Three joint ventures (consisting of the Company’s joint venture in Korea, Thailand and remaining payables balance to the Company at Tianjin Zerust) accounted for 54.1% of the Company’s trade joint venture receivables at May 31, 2015.  Three joint ventures (consisting of the Company’s joint ventures in Korea, Thailand and Tianjin Zerust) accounted for 62.9% of the Company’s trade joint venture receivables at August 31, 2014.
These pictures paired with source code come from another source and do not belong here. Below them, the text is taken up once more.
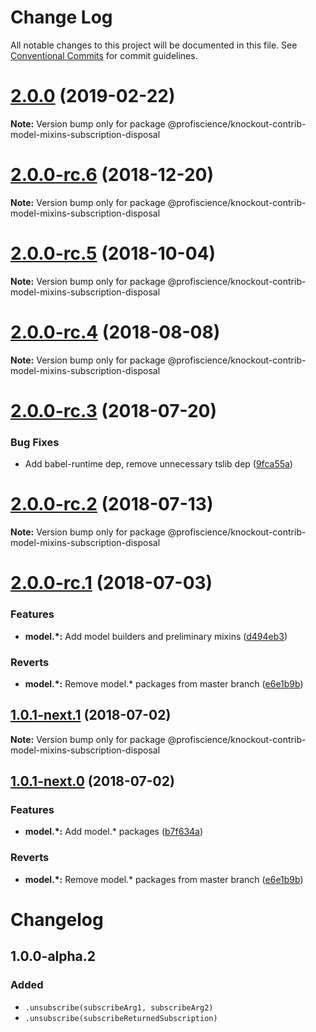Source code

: # Change Log

All notable changes to this project will be documented in this file.
See [Conventional Commits](https://conventionalcommits.org) for commit guidelines.

# [2.0.0](https://github.com/Profiscience/knockout-contrib/compare/@profiscience/knockout-contrib-model-mixins-subscription-disposal@2.0.0-rc.6...@profiscience/knockout-contrib-model-mixins-subscription-disposal@2.0.0) (2019-02-22)

**Note:** Version bump only for package @profiscience/knockout-contrib-model-mixins-subscription-disposal

# [2.0.0-rc.6](https://github.com/Profiscience/knockout-contrib/compare/@profiscience/knockout-contrib-model-mixins-subscription-disposal@2.0.0-rc.5...@profiscience/knockout-contrib-model-mixins-subscription-disposal@2.0.0-rc.6) (2018-12-20)

**Note:** Version bump only for package @profiscience/knockout-contrib-model-mixins-subscription-disposal

<a name="2.0.0-rc.5"></a>

# [2.0.0-rc.5](https://github.com/Profiscience/knockout-contrib/compare/@profiscience/knockout-contrib-model-mixins-subscription-disposal@2.0.0-rc.4...@profiscience/knockout-contrib-model-mixins-subscription-disposal@2.0.0-rc.5) (2018-10-04)

**Note:** Version bump only for package @profiscience/knockout-contrib-model-mixins-subscription-disposal

<a name="2.0.0-rc.4"></a>

# [2.0.0-rc.4](https://github.com/Profiscience/knockout-contrib/compare/@profiscience/knockout-contrib-model-mixins-subscription-disposal@2.0.0-rc.3...@profiscience/knockout-contrib-model-mixins-subscription-disposal@2.0.0-rc.4) (2018-08-08)

**Note:** Version bump only for package @profiscience/knockout-contrib-model-mixins-subscription-disposal

<a name="2.0.0-rc.3"></a>

# [2.0.0-rc.3](https://github.com/Profiscience/knockout-contrib/compare/@profiscience/knockout-contrib-model-mixins-subscription-disposal@2.0.0-rc.2...@profiscience/knockout-contrib-model-mixins-subscription-disposal@2.0.0-rc.3) (2018-07-20)

### Bug Fixes

- Add babel-runtime dep, remove unnecessary tslib dep ([9fca55a](https://github.com/Profiscience/knockout-contrib/commit/9fca55a))

<a name="2.0.0-rc.2"></a>

# [2.0.0-rc.2](https://github.com/Profiscience/knockout-contrib/compare/@profiscience/knockout-contrib-model-mixins-subscription-disposal@2.0.0-rc.1...@profiscience/knockout-contrib-model-mixins-subscription-disposal@2.0.0-rc.2) (2018-07-13)

**Note:** Version bump only for package @profiscience/knockout-contrib-model-mixins-subscription-disposal

<a name="2.0.0-rc.1"></a>

# [2.0.0-rc.1](https://github.com/Profiscience/knockout-contrib/compare/@profiscience/knockout-contrib-model-mixins-subscription-disposal@1.0.0-alpha.9...@profiscience/knockout-contrib-model-mixins-subscription-disposal@2.0.0-rc.1) (2018-07-03)

### Features

- **model.\*:** Add model builders and preliminary mixins ([d494eb3](https://github.com/Profiscience/knockout-contrib/commit/d494eb3))

### Reverts

- **model.\*:** Remove model.\* packages from master branch ([e6e1b9b](https://github.com/Profiscience/knockout-contrib/commit/e6e1b9b))

<a name="1.0.1-next.1"></a>

## [1.0.1-next.1](https://github.com/Profiscience/knockout-contrib/compare/@profiscience/knockout-contrib-model-mixins-subscription-disposal@1.0.1-next.0...@profiscience/knockout-contrib-model-mixins-subscription-disposal@1.0.1-next.1) (2018-07-02)

**Note:** Version bump only for package @profiscience/knockout-contrib-model-mixins-subscription-disposal

<a name="1.0.1-next.0"></a>

## [1.0.1-next.0](https://github.com/Profiscience/knockout-contrib/compare/@profiscience/knockout-contrib-model-mixins-subscription-disposal@1.0.0-alpha.9...@profiscience/knockout-contrib-model-mixins-subscription-disposal@1.0.1-next.0) (2018-07-02)

### Features

- **model.\*:** Add model.\* packages ([b7f634a](https://github.com/Profiscience/knockout-contrib/commit/b7f634a))

### Reverts

- **model.\*:** Remove model.\* packages from master branch ([e6e1b9b](https://github.com/Profiscience/knockout-contrib/commit/e6e1b9b))

# Changelog

## 1.0.0-alpha.2

### Added

- `.unsubscribe(subscribeArg1, subscribeArg2)`
- `.unsubscribe(subscribeReturnedSubscription)`
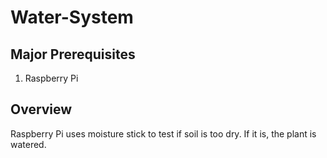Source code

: # Water-System

## Major Prerequisites
1. Raspberry Pi

## Overview
Raspberry Pi uses moisture stick to test if soil is too dry. If it is, the plant is watered.


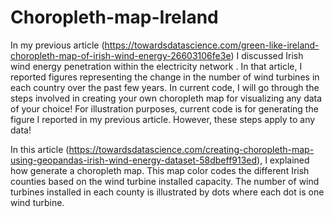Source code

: # Choropleth-map-Ireland

In my previous article (https://towardsdatascience.com/green-like-ireland-choropleth-map-of-irish-wind-energy-26603106fe3e)
I discussed Irish wind energy penetration within the electricity network . In that article, I reported figures representing the change in the number of wind turbines in each country over the past few years. In current code, I will go through the steps involved in creating your own choropleth map for visualizing any data of your choice!
For illustration purposes, current code is for generating the figure I reported in my previous article. However, these steps apply to any data!

In this article (https://towardsdatascience.com/creating-choropleth-map-using-geopandas-irish-wind-energy-dataset-58dbeff913ed), I explained how  generate a choropleth map. This map color codes the different Irish counties based on the wind turbine installed capacity. The number of wind turbines installed in each county is illustrated by dots where each dot is one wind turbine.
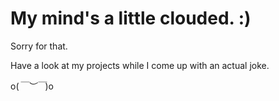 # My mind's a little clouded. :)

Sorry for that.

Have a look at my projects while I come up with an actual joke.

o(*￣︶￣*)o
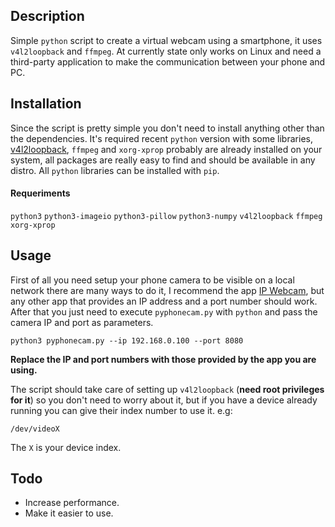 ## Description
Simple `python` script to create a virtual webcam using a smartphone, it uses `v4l2loopback` and `ffmpeg`. At currently state only works on Linux and need a third-party application to make the communication between your phone and PC.

## Installation
Since the script is pretty simple you don't need to install anything other than the dependencies. It's required recent `python` version with some libraries, [v4l2loopback](https://github.com/umlaeute/v4l2loopback), `ffmpeg` and `xorg-xprop` probably are already installed on your system, all packages are really easy to find and should be available in any distro. All `python` libraries can be installed with `pip`.

#### Requeriments

`python3`
`python3-imageio`
`python3-pillow`
`python3-numpy`
`v4l2loopback`
`ffmpeg`
`xorg-xprop`

## Usage
First of all you need setup your phone camera to be visible on a local network there are many ways to do it, I recommend the app [IP Webcam](https://play.google.com/store/apps/details?id=com.pas.webcam&hl=en_US&gl=US "Open with your phone"), but any other app that provides an IP address and a port number should work.
After that you just need to execute `pyphonecam.py` with `python` and pass the camera IP and port as parameters.


    python3 pyphonecam.py --ip 192.168.0.100 --port 8080

**Replace the IP and port numbers with those provided by the app you are using.**

The script should take care of setting up `v4l2loopback` (**need root privileges for it**) so you don't need to worry about it, but if you have a device already running you can give their index number to use it. e.g:

    /dev/videoX
The `X` is your device index.

## Todo
* Increase performance.
* Make it easier to use.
On March 23, 2015, the Company and NTI Asean LLC (NTI Asean), a majority owned subsidiary of the Company, filed a lawsuit in Tianjin No 1 Intermediate People’s Court against two individuals, Meng Tao and Xu Hui, related to breaches of duties and contractual commitments owed to NTI Asean under certain agreements related to the Company’s former joint venture in China, Tianjin Zerust Anti-Corrosion Technologies Ltd (Tianjin Zerust).  The lawsuit alleges, among other things, that Mr. Meng Tao and Xu Hui have engaged in self-dealing, usurped business opportunities, and received economic benefits that were required to go to Tianjin Zerust.  At this point it is too early in the lawsuit to reasonably estimate the amount of any recovery to NTI Asean, if any.  On April 21, 2015, the Company and NTI Asean initiated a lawsuit in the District Court for the Second Judicial District, County of Ramsey, State of Minnesota against Cortec Corporation alleging, among other things, that Cortec Corporation aided and abetted breaches of duties and contractual commitments owed to the Company and NTI Asean related to the Company’s joint venture in China, Tianjin Zerust.

From time to time, the Company is subject to other various claims and legal actions in the ordinary course of its business.  The Company records a liability in its consolidated financial statements for costs related to claims, including future legal costs, settlements and judgments, where the Company has assessed that a loss is probable and an amount can be reasonably estimated. If the reasonable estimate of a probable loss is a range, the Company records the most probable estimate of the loss or the minimum amount when no amount within the range is a better estimate than any other amount.  The Company discloses a contingent liability even if the liability is not probable or the amount is not estimable, or both, if there is a reasonable possibility that material loss may be have been incurred.  In the opinion of management, as of May 31, 2015, the amount of liability, if any, with respect to these matters, individually or in the aggregate, will not materially affect the Company’s consolidated results of operations, financial position or cash flows.